E.T. wasn't just any film — it was a film that showed me what movies could really be for a child of eight years old. I remember as a kid that when E.T. and Elliot (Henry Thomas) road that BMX bike into the sky to escape men in black trying to get to them. It felt like they went right through the screen and into the air above the drive-in. It was a bit surreal to me at the time. I have held that memory with me ever since, and I'll never forget it.
That famous line from the film uttered by an animatronic alien, E.T., will also be indelibly stuck in my brain forever. "E.T. Phone Home." Any kid or adult watching that film that didn't cry is just not human because I balled my eyes out when I watched it. Shows like Stranger Things have adopted a little of the nostalgia of what E.T. the Extra-Terrestrial is, but nothing will ever replace this film in the annals of history.
I loved the cast, from Dee Wallace as the overprotective mother to Thomas Howell as the big brother and who couldn't forget little, at the time, Drew Barrymore as the sister who dressed E.T. up as a girl and fed him Reese's Pieces. Now Reese's Pieces are synonymous with this film. Peter Coyote played the secret agent trying to capture E.T., and he did as great as this character. He played a good villain at the time.

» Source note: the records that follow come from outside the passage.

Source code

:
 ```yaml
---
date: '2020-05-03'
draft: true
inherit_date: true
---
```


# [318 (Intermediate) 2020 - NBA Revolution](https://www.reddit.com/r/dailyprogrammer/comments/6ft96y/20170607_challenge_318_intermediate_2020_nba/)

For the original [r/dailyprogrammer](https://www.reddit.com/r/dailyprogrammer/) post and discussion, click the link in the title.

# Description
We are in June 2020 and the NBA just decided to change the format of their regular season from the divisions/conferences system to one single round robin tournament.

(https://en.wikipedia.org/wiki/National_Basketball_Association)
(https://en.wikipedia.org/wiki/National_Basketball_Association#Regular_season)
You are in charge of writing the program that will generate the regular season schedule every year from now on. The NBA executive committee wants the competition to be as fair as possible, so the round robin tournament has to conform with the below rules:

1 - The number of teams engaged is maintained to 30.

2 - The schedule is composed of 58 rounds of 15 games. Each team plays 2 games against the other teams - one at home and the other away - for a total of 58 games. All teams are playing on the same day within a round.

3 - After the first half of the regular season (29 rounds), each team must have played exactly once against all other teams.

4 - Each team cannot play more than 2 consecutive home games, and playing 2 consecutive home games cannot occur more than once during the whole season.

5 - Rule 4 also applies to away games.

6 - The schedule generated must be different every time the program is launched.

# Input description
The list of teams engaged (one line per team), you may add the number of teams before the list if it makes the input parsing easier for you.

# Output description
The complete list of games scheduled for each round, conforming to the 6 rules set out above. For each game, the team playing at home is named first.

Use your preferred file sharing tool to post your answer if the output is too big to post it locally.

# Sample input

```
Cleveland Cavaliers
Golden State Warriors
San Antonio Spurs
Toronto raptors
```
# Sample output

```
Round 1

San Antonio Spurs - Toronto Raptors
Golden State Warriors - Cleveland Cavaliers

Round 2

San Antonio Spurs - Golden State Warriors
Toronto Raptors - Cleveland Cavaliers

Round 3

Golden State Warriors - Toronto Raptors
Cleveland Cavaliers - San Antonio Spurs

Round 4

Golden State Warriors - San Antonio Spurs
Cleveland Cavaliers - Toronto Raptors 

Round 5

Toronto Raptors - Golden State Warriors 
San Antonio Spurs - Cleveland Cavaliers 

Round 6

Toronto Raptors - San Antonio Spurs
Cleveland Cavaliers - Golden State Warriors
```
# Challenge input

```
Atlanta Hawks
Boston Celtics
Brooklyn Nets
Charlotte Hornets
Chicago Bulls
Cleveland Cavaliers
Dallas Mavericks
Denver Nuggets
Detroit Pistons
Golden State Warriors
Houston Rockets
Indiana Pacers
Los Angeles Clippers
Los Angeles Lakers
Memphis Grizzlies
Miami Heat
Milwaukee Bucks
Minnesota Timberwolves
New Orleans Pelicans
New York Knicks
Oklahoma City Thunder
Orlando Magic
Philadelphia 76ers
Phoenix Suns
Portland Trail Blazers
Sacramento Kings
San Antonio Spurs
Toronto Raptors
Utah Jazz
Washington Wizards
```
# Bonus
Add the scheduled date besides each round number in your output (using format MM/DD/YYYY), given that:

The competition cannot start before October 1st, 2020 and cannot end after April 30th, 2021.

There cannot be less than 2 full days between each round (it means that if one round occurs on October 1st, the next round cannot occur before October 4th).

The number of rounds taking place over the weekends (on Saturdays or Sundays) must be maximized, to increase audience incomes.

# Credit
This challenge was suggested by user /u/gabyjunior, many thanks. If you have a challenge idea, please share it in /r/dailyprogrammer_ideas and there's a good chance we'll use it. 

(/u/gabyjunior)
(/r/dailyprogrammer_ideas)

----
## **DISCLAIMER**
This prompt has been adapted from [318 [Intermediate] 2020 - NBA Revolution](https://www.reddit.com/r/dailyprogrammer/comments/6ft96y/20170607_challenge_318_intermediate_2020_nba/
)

Many people make a big deal about physical media editions of this film being altered because the guns were taken away, but no DVD, Blu-Ray, or 4K will ever take away what was etched in my memory as a child. At the time, the guns were necessary to help the story. I understand they may have been a bit overkill, but they worked in the context of the story. The producers and filmmakers made a tough choice, but I think it was right.
My second favorite filmmaker is Steven Spielberg. As a kid, I got to see Jaws, Close Encounters of the Third Kind, and Raiders of the Lost Ark, but my favorite of his films will always be E.T. the Extra-Terrestrial. He was able to bring something out in me no movie had ever done before: genuine emotion, from crying sadness to joyful happiness and, at times, anger. This film brought out every emotion in me as a child. That is what great filmmaking should be able to do.
One of Spielberg's frequent collaborators is John Williams. At the time, he was the conductor of the Boston Pops. Another annual gathering for my family would be once again to load all the kids in the car, head to Boston, and get our spot on the grass at the Esplanade, where we would get to hear the Boston Pops perform for free every Fourth of July. And so I was very familiar with this man's work, but the E.T. theme was like magic to my ears, and it's still one of the most iconic themes of John Williams's career, in my opinion.
On the week of the fortieth anniversary of E.T., I implore everyone young and old — if you've seen the film or not — to watch this absolute classic. Maybe it will bring you the emotions it brought me as an eight-year-old little boy looking for magic which I found on the big screen at that drive-in cinema. The cast, the filmmaker, and the composer brought me one of the most enjoyable cinematic experiences of my entire life, and I will never forget that moment in time.